-- Exercise details --
For this exercise, write each entry below out precisely and omit the pictures.

-- Records shown --
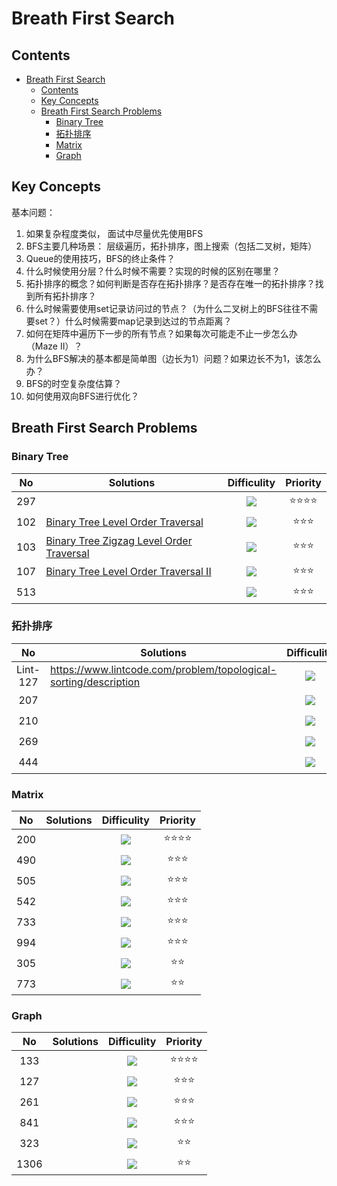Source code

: # Breath First Search

## Contents

<!--ts-->
   * [Breath First Search](#breath-first-search)
      * [Contents](#contents)
      * [Key Concepts](#key-concepts)
      * [Breath First Search Problems](#breath-first-search-problems)
         * [Binary Tree](#binary-tree)
         * [拓扑排序](#\xE6\x8B\x93\xE6\x89\x91\xE6\x8E\x92\xE5\xBA\x8F)
         * [Matrix](#matrix)
         * [Graph](#graph)

<!-- Added by: weiyizhi, at: 2021年 5月13日 星期四 17时57分59秒 CST -->

<!--te-->

## Key Concepts

基本问题：

1. 如果复杂程度类似， 面试中尽量优先使用BFS
2. BFS主要几种场景： 层级遍历，拓扑排序，图上搜索（包括二叉树，矩阵）
3. Queue的使用技巧，BFS的终止条件？
4. 什么时候使用分层？什么时候不需要？实现的时候的区别在哪里？
5. 拓扑排序的概念？如何判断是否存在拓扑排序？是否存在唯一的拓扑排序？找到所有拓扑排序？
6. 什么时候需要使用set记录访问过的节点？（为什么二叉树上的BFS往往不需要set？）什么时候需要map记录到达过的节点距离？
7. 如何在矩阵中遍历下一步的所有节点？如果每次可能走不止一步怎么办（Maze II）？
8. 为什么BFS解决的基本都是简单图（边长为1）问题？如果边长不为1，该怎么办？
9. BFS的时空复杂度估算？
10. 如何使用双向BFS进行优化？



## Breath First Search Problems

### Binary Tree

| No | Solutions | Difficulity | Priority |
| :--: | ------- | :---------: | :------: |
|297||![](https://img.shields.io/badge/-Easy-%235cb85c.svg)|:star::star::star::star:|
|102|[Binary Tree Level Order Traversal](Solved/102-Binary-Tree-Level-Order-Traversal/Binary-Tree-Level-Order-Traversal.md)|![](https://img.shields.io/badge/-Medium-%23FFA500.svg)|:star::star::star:|
|103|[Binary Tree Zigzag Level Order Traversal](Solved/103-Binary-Tree-Zigzag-Level-Order-Traversal/Binary-Tree-Zigzag-Level-Order-Traversal.md)|![](https://img.shields.io/badge/-Medium-%23FFA500.svg)|:star::star::star:|
|107|[Binary Tree Level Order Traversal II](Solved/107-Binary-Tree-Level-Order-Traversal-II/Binary-Tree-Level-Order-Traversal-II.md)|![](https://img.shields.io/badge/-Easy-%235cb85c.svg)|:star::star::star:|
|513||![](https://img.shields.io/badge/-Medium-%23FFA500.svg)|:star::star::star:|



### 拓扑排序

| No | Solutions | Difficulity | Priority |
| :--: | ------- | :---------: | :------: |
|  Lint-127  |https://www.lintcode.com/problem/topological-sorting/description|  ![](https://img.shields.io/badge/-Easy-%235cb85c.svg)  | :star::star::star::star: |
|  207  |           | ![](https://img.shields.io/badge/-Medium-%23FFA500.svg) |    :star::star::star:    |
|  210  |           | ![](https://img.shields.io/badge/-Medium-%23FFA500.svg) |    :star::star::star:    |
| 269 |           | ![](https://img.shields.io/badge/-Medium-%23FFA500.svg) |    :star::star::star:    |
| 444 |           | ![](https://img.shields.io/badge/-Medium-%23FFA500.svg) |       :star::star:       |



### Matrix
| No | Solutions | Difficulity | Priority |
| :--: | ------- | :---------: | :------: |
|200||![](https://img.shields.io/badge/-Easy-%235cb85c.svg)|:star::star::star::star:|
|490||![](https://img.shields.io/badge/-Medium-%23FFA500.svg)|:star::star::star:|
|505||![](https://img.shields.io/badge/-Medium-%23FFA500.svg)|:star::star::star:|
|542||![](https://img.shields.io/badge/-Medium-%23FFA500.svg)|:star::star::star:|
|733||![](https://img.shields.io/badge/-Medium-%23FFA500.svg)|:star::star::star:|
|994||![](https://img.shields.io/badge/-Medium-%23FFA500.svg)|:star::star::star:|
|305||![](https://img.shields.io/badge/-Medium-%23FFA500.svg)|:star::star:|
|773||![](https://img.shields.io/badge/-Medium-%23FFA500.svg)|:star::star:|



### Graph

| No | Solutions | Difficulity | Priority |
| :--: | ------- | :---------: | :------: |
|133||![](https://img.shields.io/badge/-Easy-%235cb85c.svg)|:star::star::star::star:|
|127||![](https://img.shields.io/badge/-Medium-%23FFA500.svg)|:star::star::star:|
|261||![](https://img.shields.io/badge/-Medium-%23FFA500.svg)|:star::star::star:|
|841||![](https://img.shields.io/badge/-Medium-%23FFA500.svg)|:star::star::star:|
|323||![](https://img.shields.io/badge/-Medium-%23FFA500.svg)|:star::star:|
|1306||![](https://img.shields.io/badge/-Medium-%23FFA500.svg)|:star::star:|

-- Exercise solution --
Source code

: # Breath First Search

## Contents

<!--ts-->
   * [Breath First Search](#breath-first-search)
      * [Contents](#contents)
      * [Key Concepts](#key-concepts)
      * [Breath First Search Problems](#breath-first-search-problems)
         * [Binary Tree](#binary-tree)
         * [拓扑排序](#\xE6\x8B\x93\xE6\x89\x91\xE6\x8E\x92\xE5\xBA\x8F)
         * [Matrix](#matrix)
         * [Graph](#graph)

<!-- Added by: weiyizhi, at: 2021年 5月13日 星期四 17时57分59秒 CST -->

<!--te-->

## Key Concepts

基本问题：

1. 如果复杂程度类似， 面试中尽量优先使用BFS
2. BFS主要几种场景： 层级遍历，拓扑排序，图上搜索（包括二叉树，矩阵）
3. Queue的使用技巧，BFS的终止条件？
4. 什么时候使用分层？什么时候不需要？实现的时候的区别在哪里？
5. 拓扑排序的概念？如何判断是否存在拓扑排序？是否存在唯一的拓扑排序？找到所有拓扑排序？
6. 什么时候需要使用set记录访问过的节点？（为什么二叉树上的BFS往往不需要set？）什么时候需要map记录到达过的节点距离？
7. 如何在矩阵中遍历下一步的所有节点？如果每次可能走不止一步怎么办（Maze II）？
8. 为什么BFS解决的基本都是简单图（边长为1）问题？如果边长不为1，该怎么办？
9. BFS的时空复杂度估算？
10. 如何使用双向BFS进行优化？



## Breath First Search Problems

### Binary Tree

| No | Solutions | Difficulity | Priority |
| :--: | ------- | :---------: | :------: |
|297||![](https://img.shields.io/badge/-Easy-%235cb85c.svg)|:star::star::star::star:|
|102|[Binary Tree Level Order Traversal](Solved/102-Binary-Tree-Level-Order-Traversal/Binary-Tree-Level-Order-Traversal.md)|![](https://img.shields.io/badge/-Medium-%23FFA500.svg)|:star::star::star:|
|103|[Binary Tree Zigzag Level Order Traversal](Solved/103-Binary-Tree-Zigzag-Level-Order-Traversal/Binary-Tree-Zigzag-Level-Order-Traversal.md)|![](https://img.shields.io/badge/-Medium-%23FFA500.svg)|:star::star::star:|
|107|[Binary Tree Level Order Traversal II](Solved/107-Binary-Tree-Level-Order-Traversal-II/Binary-Tree-Level-Order-Traversal-II.md)|![](https://img.shields.io/badge/-Easy-%235cb85c.svg)|:star::star::star:|
|513||![](https://img.shields.io/badge/-Medium-%23FFA500.svg)|:star::star::star:|



### 拓扑排序

| No | Solutions | Difficulity | Priority |
| :--: | ------- | :---------: | :------: |
|  Lint-127  |https://www.lintcode.com/problem/topological-sorting/description|  ![](https://img.shields.io/badge/-Easy-%235cb85c.svg)  | :star::star::star::star: |
|  207  |           | ![](https://img.shields.io/badge/-Medium-%23FFA500.svg) |    :star::star::star:    |
|  210  |           | ![](https://img.shields.io/badge/-Medium-%23FFA500.svg) |    :star::star::star:    |
| 269 |           | ![](https://img.shields.io/badge/-Medium-%23FFA500.svg) |    :star::star::star:    |
| 444 |           | ![](https://img.shields.io/badge/-Medium-%23FFA500.svg) |       :star::star:       |



### Matrix
| No | Solutions | Difficulity | Priority |
| :--: | ------- | :---------: | :------: |
|200||![](https://img.shields.io/badge/-Easy-%235cb85c.svg)|:star::star::star::star:|
|490||![](https://img.shields.io/badge/-Medium-%23FFA500.svg)|:star::star::star:|
|505||![](https://img.shields.io/badge/-Medium-%23FFA500.svg)|:star::star::star:|
|542||![](https://img.shields.io/badge/-Medium-%23FFA500.svg)|:star::star::star:|
|733||![](https://img.shields.io/badge/-Medium-%23FFA500.svg)|:star::star::star:|
|994||![](https://img.shields.io/badge/-Medium-%23FFA500.svg)|:star::star::star:|
|305||![](https://img.shields.io/badge/-Medium-%23FFA500.svg)|:star::star:|
|773||![](https://img.shields.io/badge/-Medium-%23FFA500.svg)|:star::star:|



### Graph

| No | Solutions | Difficulity | Priority |
| :--: | ------- | :---------: | :------: |
|133||![](https://img.shields.io/badge/-Easy-%235cb85c.svg)|:star::star::star::star:|
|127||![](https://img.shields.io/badge/-Medium-%23FFA500.svg)|:star::star::star:|
|261||![](https://img.shields.io/badge/-Medium-%23FFA500.svg)|:star::star::star:|
|841||![](https://img.shields.io/badge/-Medium-%23FFA500.svg)|:star::star::star:|
|323||![](https://img.shields.io/badge/-Medium-%23FFA500.svg)|:star::star:|
|1306||![](https://img.shields.io/badge/-Medium-%23FFA500.svg)|:star::star:|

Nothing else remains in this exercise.